TASK DIRECTIONS –
Copy word for word the lines from the start of the records through the line that contains "- file_size()", both included.

EXERCISE INPUTS –
=== Section Start ===

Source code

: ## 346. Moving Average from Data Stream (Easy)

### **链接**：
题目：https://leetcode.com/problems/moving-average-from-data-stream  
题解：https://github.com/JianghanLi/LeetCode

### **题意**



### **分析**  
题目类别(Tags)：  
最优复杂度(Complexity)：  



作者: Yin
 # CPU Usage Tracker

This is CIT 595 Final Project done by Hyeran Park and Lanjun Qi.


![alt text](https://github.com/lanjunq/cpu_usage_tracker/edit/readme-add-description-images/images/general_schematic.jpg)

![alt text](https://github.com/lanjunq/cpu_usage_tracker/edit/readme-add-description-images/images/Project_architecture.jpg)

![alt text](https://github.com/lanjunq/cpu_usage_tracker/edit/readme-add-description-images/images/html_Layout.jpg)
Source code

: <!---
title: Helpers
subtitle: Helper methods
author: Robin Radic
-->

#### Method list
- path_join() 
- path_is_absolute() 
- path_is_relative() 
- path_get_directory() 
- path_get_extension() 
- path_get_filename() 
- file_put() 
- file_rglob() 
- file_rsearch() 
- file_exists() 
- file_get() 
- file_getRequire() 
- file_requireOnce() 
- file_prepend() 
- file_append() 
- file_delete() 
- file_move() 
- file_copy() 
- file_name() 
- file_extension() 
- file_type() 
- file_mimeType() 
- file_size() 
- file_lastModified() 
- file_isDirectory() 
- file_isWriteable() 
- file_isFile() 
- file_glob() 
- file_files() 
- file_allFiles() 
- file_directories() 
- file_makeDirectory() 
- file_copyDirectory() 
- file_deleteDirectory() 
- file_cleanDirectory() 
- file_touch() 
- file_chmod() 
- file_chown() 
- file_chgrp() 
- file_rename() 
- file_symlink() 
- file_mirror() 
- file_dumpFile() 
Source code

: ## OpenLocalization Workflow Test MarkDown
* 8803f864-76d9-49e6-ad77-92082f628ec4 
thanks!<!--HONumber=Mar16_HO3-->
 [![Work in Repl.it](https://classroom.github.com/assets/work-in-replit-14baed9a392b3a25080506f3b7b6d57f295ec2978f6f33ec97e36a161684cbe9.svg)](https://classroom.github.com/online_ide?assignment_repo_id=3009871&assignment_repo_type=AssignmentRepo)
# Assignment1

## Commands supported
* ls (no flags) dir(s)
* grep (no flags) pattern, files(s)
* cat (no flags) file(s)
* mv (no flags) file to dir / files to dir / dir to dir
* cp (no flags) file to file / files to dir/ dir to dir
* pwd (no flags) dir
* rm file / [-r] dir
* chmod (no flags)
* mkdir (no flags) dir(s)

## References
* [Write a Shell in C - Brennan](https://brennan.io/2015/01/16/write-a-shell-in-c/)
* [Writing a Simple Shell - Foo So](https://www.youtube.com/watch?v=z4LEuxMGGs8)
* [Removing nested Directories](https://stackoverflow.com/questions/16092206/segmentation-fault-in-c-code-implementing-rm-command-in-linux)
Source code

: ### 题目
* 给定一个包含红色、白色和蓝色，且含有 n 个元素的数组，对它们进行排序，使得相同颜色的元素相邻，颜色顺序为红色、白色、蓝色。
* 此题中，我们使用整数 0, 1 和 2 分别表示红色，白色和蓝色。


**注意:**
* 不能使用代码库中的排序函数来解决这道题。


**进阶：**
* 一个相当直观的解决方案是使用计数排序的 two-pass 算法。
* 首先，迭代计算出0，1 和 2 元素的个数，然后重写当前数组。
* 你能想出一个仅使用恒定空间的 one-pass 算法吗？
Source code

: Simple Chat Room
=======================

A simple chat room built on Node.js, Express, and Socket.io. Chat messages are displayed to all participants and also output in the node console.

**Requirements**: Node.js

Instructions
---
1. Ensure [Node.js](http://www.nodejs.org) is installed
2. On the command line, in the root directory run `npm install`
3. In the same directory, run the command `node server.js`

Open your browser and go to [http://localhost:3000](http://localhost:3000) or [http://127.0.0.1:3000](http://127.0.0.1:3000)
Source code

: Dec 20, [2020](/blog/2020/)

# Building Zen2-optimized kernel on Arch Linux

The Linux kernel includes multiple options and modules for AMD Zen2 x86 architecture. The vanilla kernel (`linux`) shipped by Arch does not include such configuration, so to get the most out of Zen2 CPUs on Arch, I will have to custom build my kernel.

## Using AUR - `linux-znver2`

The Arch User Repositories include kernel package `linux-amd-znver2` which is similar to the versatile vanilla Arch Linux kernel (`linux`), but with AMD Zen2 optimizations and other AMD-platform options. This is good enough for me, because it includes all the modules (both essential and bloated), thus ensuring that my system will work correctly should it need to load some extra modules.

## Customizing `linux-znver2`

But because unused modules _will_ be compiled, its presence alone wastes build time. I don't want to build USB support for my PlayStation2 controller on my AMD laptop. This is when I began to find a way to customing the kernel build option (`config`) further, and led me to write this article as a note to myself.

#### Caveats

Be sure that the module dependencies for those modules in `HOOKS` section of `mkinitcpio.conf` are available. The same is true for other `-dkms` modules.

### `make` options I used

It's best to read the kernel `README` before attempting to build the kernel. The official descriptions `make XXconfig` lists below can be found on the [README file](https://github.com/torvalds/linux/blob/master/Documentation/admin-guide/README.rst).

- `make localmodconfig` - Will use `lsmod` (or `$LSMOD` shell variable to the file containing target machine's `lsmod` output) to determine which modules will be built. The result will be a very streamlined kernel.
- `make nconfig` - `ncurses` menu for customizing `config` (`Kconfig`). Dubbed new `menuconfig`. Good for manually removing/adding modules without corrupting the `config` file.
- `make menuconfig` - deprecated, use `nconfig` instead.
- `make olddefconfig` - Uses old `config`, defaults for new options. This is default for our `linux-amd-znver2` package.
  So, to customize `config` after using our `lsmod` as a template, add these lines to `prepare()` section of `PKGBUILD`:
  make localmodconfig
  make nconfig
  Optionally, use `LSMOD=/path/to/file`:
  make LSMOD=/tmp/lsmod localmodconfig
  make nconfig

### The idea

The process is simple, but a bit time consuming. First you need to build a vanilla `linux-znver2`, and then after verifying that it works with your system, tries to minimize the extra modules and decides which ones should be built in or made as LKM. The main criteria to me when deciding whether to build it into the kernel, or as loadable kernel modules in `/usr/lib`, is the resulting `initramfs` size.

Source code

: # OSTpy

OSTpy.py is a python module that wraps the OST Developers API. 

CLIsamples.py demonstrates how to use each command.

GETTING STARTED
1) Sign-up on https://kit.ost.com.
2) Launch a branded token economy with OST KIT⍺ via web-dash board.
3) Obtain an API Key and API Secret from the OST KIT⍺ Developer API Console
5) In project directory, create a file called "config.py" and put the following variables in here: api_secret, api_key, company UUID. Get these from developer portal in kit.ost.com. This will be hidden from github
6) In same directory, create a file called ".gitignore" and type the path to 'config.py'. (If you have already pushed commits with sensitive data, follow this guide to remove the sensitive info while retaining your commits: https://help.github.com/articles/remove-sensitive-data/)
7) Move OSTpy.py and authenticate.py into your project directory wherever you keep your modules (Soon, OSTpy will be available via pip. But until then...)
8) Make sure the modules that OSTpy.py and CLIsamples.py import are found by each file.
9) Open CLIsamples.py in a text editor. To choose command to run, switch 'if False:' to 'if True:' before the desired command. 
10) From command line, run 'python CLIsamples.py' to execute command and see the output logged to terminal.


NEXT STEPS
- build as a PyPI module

=== Section End ===

EXPECTED OUTPUT –
Source code

: ## 346. Moving Average from Data Stream (Easy)

### **链接**：
题目：https://leetcode.com/problems/moving-average-from-data-stream  
题解：https://github.com/JianghanLi/LeetCode

### **题意**



### **分析**  
题目类别(Tags)：  
最优复杂度(Complexity)：  



作者: Yin
 # CPU Usage Tracker

This is CIT 595 Final Project done by Hyeran Park and Lanjun Qi.


![alt text](https://github.com/lanjunq/cpu_usage_tracker/edit/readme-add-description-images/images/general_schematic.jpg)

![alt text](https://github.com/lanjunq/cpu_usage_tracker/edit/readme-add-description-images/images/Project_architecture.jpg)

![alt text](https://github.com/lanjunq/cpu_usage_tracker/edit/readme-add-description-images/images/html_Layout.jpg)
Source code

: <!---
title: Helpers
subtitle: Helper methods
author: Robin Radic
-->

#### Method list
- path_join() 
- path_is_absolute() 
- path_is_relative() 
- path_get_directory() 
- path_get_extension() 
- path_get_filename() 
- file_put() 
- file_rglob() 
- file_rsearch() 
- file_exists() 
- file_get() 
- file_getRequire() 
- file_requireOnce() 
- file_prepend() 
- file_append() 
- file_delete() 
- file_move() 
- file_copy() 
- file_name() 
- file_extension() 
- file_type() 
- file_mimeType() 
- file_size() 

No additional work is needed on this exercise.